* **Goal of the exercise**:
Only one span is wanted from the lines below: from the one with "By selecting an" up to and including the one with "and resource management.". Copy it exactly, without images.
===== Data provided =====
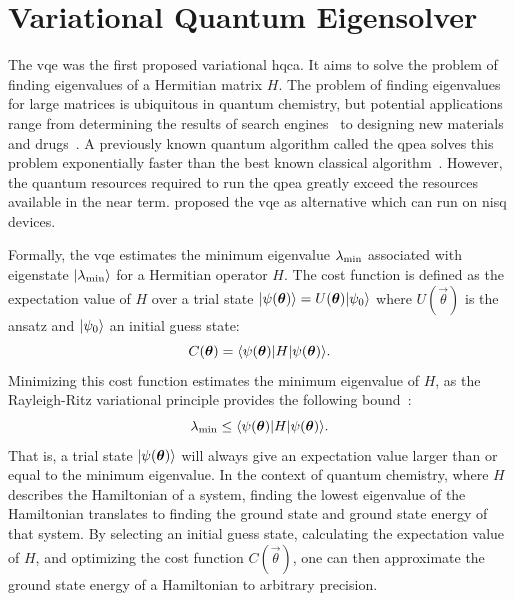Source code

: \section{Variational Quantum Eigensolver} \label{sec:vqe}
The \gls{vqe} was the first proposed variational \gls{hqca}.
It aims to solve the problem of finding eigenvalues of a Hermitian matrix $H$.
The problem of finding eigenvalues for large matrices is ubiquitous in quantum chemistry, but potential applications range from determining the results of search engines~\cite{page1999pagerank} to designing new materials and drugs~\cite{golub2000eigenvalue}.
A previously known quantum algorithm called the \acrfull{qpea} solves this problem exponentially faster than the best known classical algorithm~\cite{abrams1999quantum}.
However, the quantum resources required to run the \gls{qpea} greatly exceed the resources available in the near term.
\textcite{peruzzo2014variational} proposed the \gls{vqe} as alternative which can run on \gls{nisq} devices.

Formally, the \gls{vqe} estimates the minimum eigenvalue $\lambda_{\textnormal{min}}$ associated with eigenstate $\vert{\lambda_{\textnormal{min}}}\rangle$ for a Hermitian operator $H$.
The cost function is defined as the expectation value of $H$ over a trial state $\vert{\psi({\bm{\theta}})}\rangle = U(\bm{\theta})\vert{\psi_0}\rangle$ where $U(\vec{\theta})$ is the ansatz and $\vert{\psi_0}\rangle$ an initial guess state:
\begin{equation}
C(\bm{\theta}) = \langle{\psi(\bm{\theta})}\vert H\vert{\psi(\bm{\theta})}\rangle.
\end{equation}
Minimizing this cost function estimates the minimum eigenvalue of $H$, as the Rayleigh-Ritz variational principle provides the following bound~\cite{ritz1909neue}:
\begin{equation}
\lambda_{\textnormal{min}} \leq \langle{\psi(\bm{\theta})}\vert H\vert{\psi(\bm{\theta})}\rangle.
\end{equation}
That is, a trial state $\vert{\psi({\bm{\theta}})}\rangle$ will always give an expectation value larger than or equal to the minimum eigenvalue.
In the context of quantum chemistry, where $H$ describes the Hamiltonian of a system, finding the lowest eigenvalue of the Hamiltonian translates to finding the ground state and ground state energy of that system.
By selecting an initial guess state, calculating the expectation value of $H$, and optimizing the cost function $C(\vec{\theta})$, one can then approximate the ground state energy of a Hamiltonian to arbitrary precision.

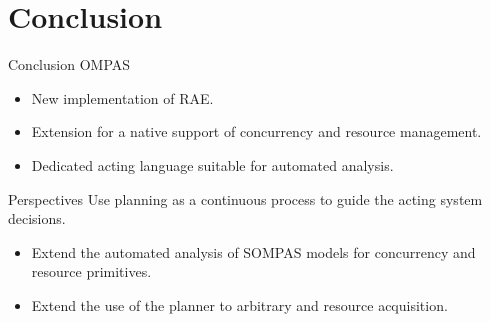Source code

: \section{Conclusion}
\begin{frame}[c]{Conclusion}
    OMPAS
    \begin{itemize}
        \item New implementation of RAE.
        \item Extension for a native support of concurrency and resource management.
        \item Dedicated acting language suitable for automated analysis.
    \end{itemize}    
\end{frame}

\begin{frame}[c]{Perspectives}
    Use planning as a continuous process to guide the acting system decisions.
    \begin{itemize}
    \item Extend the automated analysis of SOMPAS models \cite{turiGuidanceRefinementbasedActing2022} for concurrency and resource primitives.
    \item Extend the use of the planner to arbitrary and resource acquisition.
    \end{itemize}
\end{frame}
=====
* **Task answer**:
By selecting an initial guess state, calculating the expectation value of $H$, and optimizing the cost function $C(\vec{\theta})$, one can then approximate the ground state energy of a Hamiltonian to arbitrary precision.

Source code

: \section{Conclusion}
\begin{frame}[c]{Conclusion}
    OMPAS
    \begin{itemize}
        \item New implementation of RAE.
        \item Extension for a native support of concurrency and resource management.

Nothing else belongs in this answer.